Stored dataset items
○ ○ ○ ○

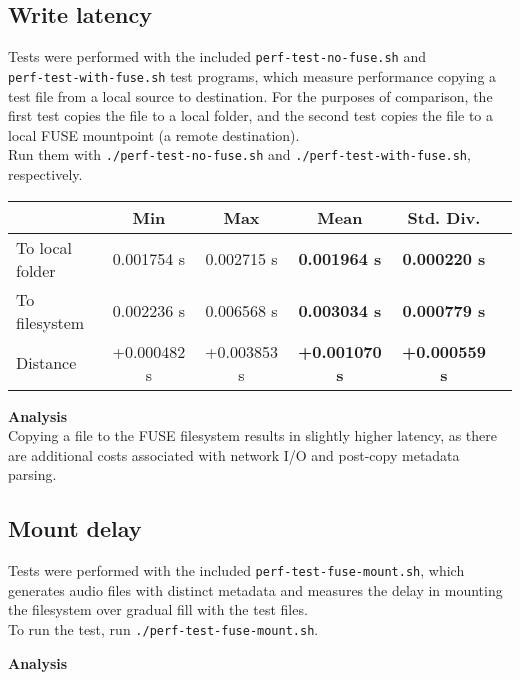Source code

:\documentclass{article}
\begin{document}
	\subsection{Write latency}
	Tests were performed with the included \texttt{perf-test-no-fuse.sh} and \\ \texttt{perf-test-with-fuse.sh} test programs, which measure performance copying a test file from a local source to destination. For the purposes of comparison, the first test copies the file to a local folder, and the second test copies the file to a local FUSE mountpoint (a remote destination). \\
	
	\noindent Run them with \texttt{./perf-test-no-fuse.sh} and \texttt{./perf-test-with-fuse.sh}, respectively.
	
	\vspace{0.25cm}
	\noindent 
	
	\vspace{0.5cm}
	\noindent \begin{tabular}{l*{4}{c}r}
		& Min & Max & Mean & Std. Div. & \\
		\hline
		To local folder & 0.001754 s & 0.002715 s & \textbf{0.001964 s} & \textbf{0.000220 s} &  \\
		To filesystem & 0.002236 s & 0.006568 s & \textbf{0.003034 s} & \textbf{0.000779 s} &  \\
		Distance           & +0.000482 s & +0.003853 s & \textbf{+0.001070 s} & \textbf{+0.000559 s} & \\
	\end{tabular}

	\vspace{0.5cm} 
	
	\noindent \textbf{Analysis} \\
	Copying a file to the FUSE filesystem results in slightly higher latency, as there are additional costs associated with network I/O and post-copy metadata parsing.
	
	\subsection{Mount delay}
	Tests were performed with the included \texttt{perf-test-fuse-mount.sh}, which generates audio files with distinct metadata and measures the delay in mounting the filesystem over gradual fill with the test files. \\
	
	\noindent To run the test, run \texttt{./perf-test-fuse-mount.sh}.
	
	\vspace{0.25cm}
	\noindent 
	
	\vspace{0.5cm}
	
	\noindent \textbf{Analysis} \\
\end{document}
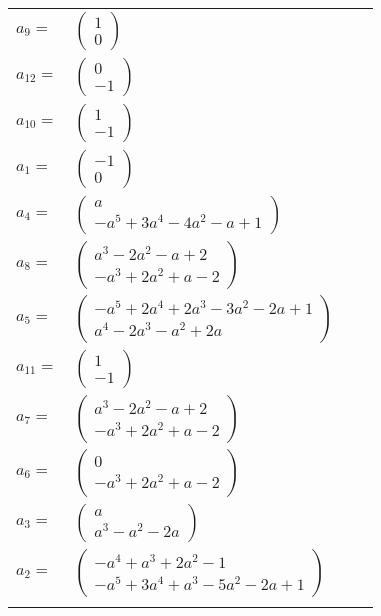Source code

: \documentclass[1p]{elsarticle_modified}
\theoremstyle{definition}
\begin{document}
\begin{tabular}{m{7pt} m{180pt} m{7pt} m{180pt} }
\flushright $a_{9}=$&$\begin{pmatrix}1\\0\end{pmatrix}$ \\
\flushright $a_{12}=$&$\begin{pmatrix}0\\-1\end{pmatrix}$ \\
\flushright $a_{10}=$&$\begin{pmatrix}1\\-1\end{pmatrix}$ \\
\flushright $a_{1}=$&$\begin{pmatrix}-1\\0\end{pmatrix}$ \\
\flushright $a_{4}=$&$\begin{pmatrix}a\\- a^5+3 a^4-4 a^2- a+1\end{pmatrix}$ \\
\flushright $a_{8}=$&$\begin{pmatrix}a^3-2 a^2- a+2\\- a^3+2 a^2+a-2\end{pmatrix}$ \\
\flushright $a_{5}=$&$\begin{pmatrix}- a^5+2 a^4+2 a^3-3 a^2-2 a+1\\a^4-2 a^3- a^2+2 a\end{pmatrix}$ \\
\flushright $a_{11}=$&$\begin{pmatrix}1\\-1\end{pmatrix}$ \\
\flushright $a_{7}=$&$\begin{pmatrix}a^3-2 a^2- a+2\\- a^3+2 a^2+a-2\end{pmatrix}$ \\
\flushright $a_{6}=$&$\begin{pmatrix}0\\- a^3+2 a^2+a-2\end{pmatrix}$ \\
\flushright $a_{3}=$&$\begin{pmatrix}a\\a^3- a^2-2 a\end{pmatrix}$ \\
\flushright $a_{2}=$&$\begin{pmatrix}- a^4+a^3+2 a^2-1\\- a^5+3 a^4+a^3-5 a^2-2 a+1\end{pmatrix}$\\&\end{tabular}
\end{document}
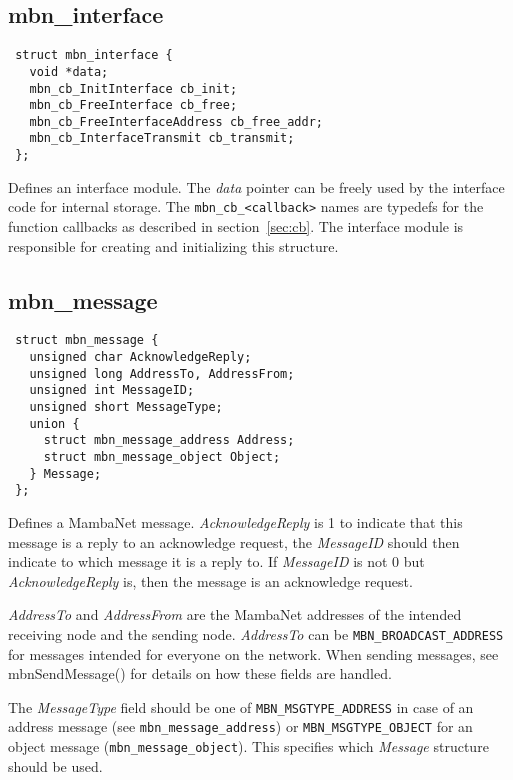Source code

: \subsection{mbn\_interface}
\begin{verbatim}
 struct mbn_interface {
   void *data;
   mbn_cb_InitInterface cb_init;
   mbn_cb_FreeInterface cb_free;
   mbn_cb_FreeInterfaceAddress cb_free_addr;
   mbn_cb_InterfaceTransmit cb_transmit;
 };
\end{verbatim}
Defines an interface module. The \textit{data} pointer can be freely used by the interface code for internal storage. The \verb|mbn_cb_<callback>| names are typedefs for the function callbacks as described in section\ \ref{sec:cb}.
The interface module is responsible for creating and initializing this structure.


\subsection{mbn\_message}
\begin{verbatim}
 struct mbn_message {
   unsigned char AcknowledgeReply;
   unsigned long AddressTo, AddressFrom;
   unsigned int MessageID;
   unsigned short MessageType;
   union {
     struct mbn_message_address Address;
     struct mbn_message_object Object;
   } Message;
 };
\end{verbatim}
Defines a MambaNet message. \textit{AcknowledgeReply} is 1 to indicate that this message is a reply to an acknowledge request, the \textit{MessageID} should then indicate to which message it is a reply to. If \textit{MessageID} is not 0 but \textit{AcknowledgeReply} is, then the message is an acknowledge request.

\textit{AddressTo} and \textit{AddressFrom} are the MambaNet addresses of the intended receiving node and the sending node. \textit{AddressTo} can be \verb|MBN_BROADCAST_ADDRESS| for messages intended for everyone on the network. When sending messages, see mbnSendMessage() for details on how these fields are handled.

The \textit{MessageType} field should be one of \verb|MBN_MSGTYPE_ADDRESS| in case of an address message (see \verb|mbn_message_address|) or \verb|MBN_MSGTYPE_OBJECT| for an object message (\verb|mbn_message_object|). This specifies which \textit{Message} structure should be used.


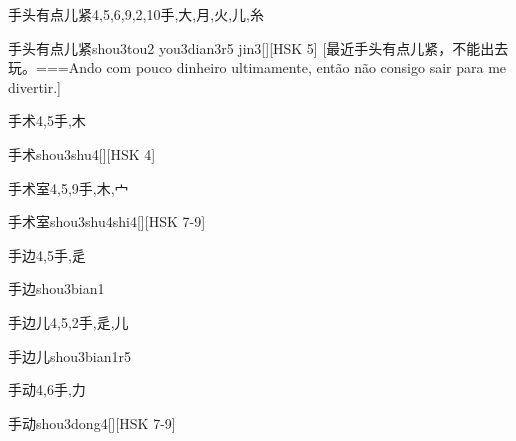 \begin{Entry}{手头有点儿紧}{4,5,6,9,2,10}{⼿,⼤,⽉,⽕,⼉,⽷}
  \begin{Phonetics}{手头有点儿紧}{shou3tou2 you3dian3r5 jin3}[][HSK 5]
    [最近手头有点儿紧，不能出去玩。===Ando com pouco dinheiro ultimamente, então não consigo sair para me divertir.]
  \end{Phonetics}
\end{Entry}

\begin{Entry}{手术}{4,5}{⼿,⽊}
  \begin{Phonetics}{手术}{shou3shu4}[][HSK 4]
  \end{Phonetics}
\end{Entry}

\begin{Entry}{手术室}{4,5,9}{⼿,⽊,⼧}
  \begin{Phonetics}{手术室}{shou3shu4shi4}[][HSK 7-9]
  \end{Phonetics}
\end{Entry}

\begin{Entry}{手边}{4,5}{⼿,⾡}
  \begin{Phonetics}{手边}{shou3bian1}
  \end{Phonetics}
\end{Entry}

\begin{Entry}{手边儿}{4,5,2}{⼿,⾡,⼉}
  \begin{Phonetics}{手边儿}{shou3bian1r5}
  \end{Phonetics}
\end{Entry}

\begin{Entry}{手动}{4,6}{⼿,⼒}
  \begin{Phonetics}{手动}{shou3dong4}[][HSK 7-9]
  \end{Phonetics}
\end{Entry}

○ ○ ○ ○

**Task statement**
Search the entries for the word "documentclass". Copy each line where it appears.

**Solution**
:\documentclass{article}
: \documentclass[1p]{elsarticle_modified}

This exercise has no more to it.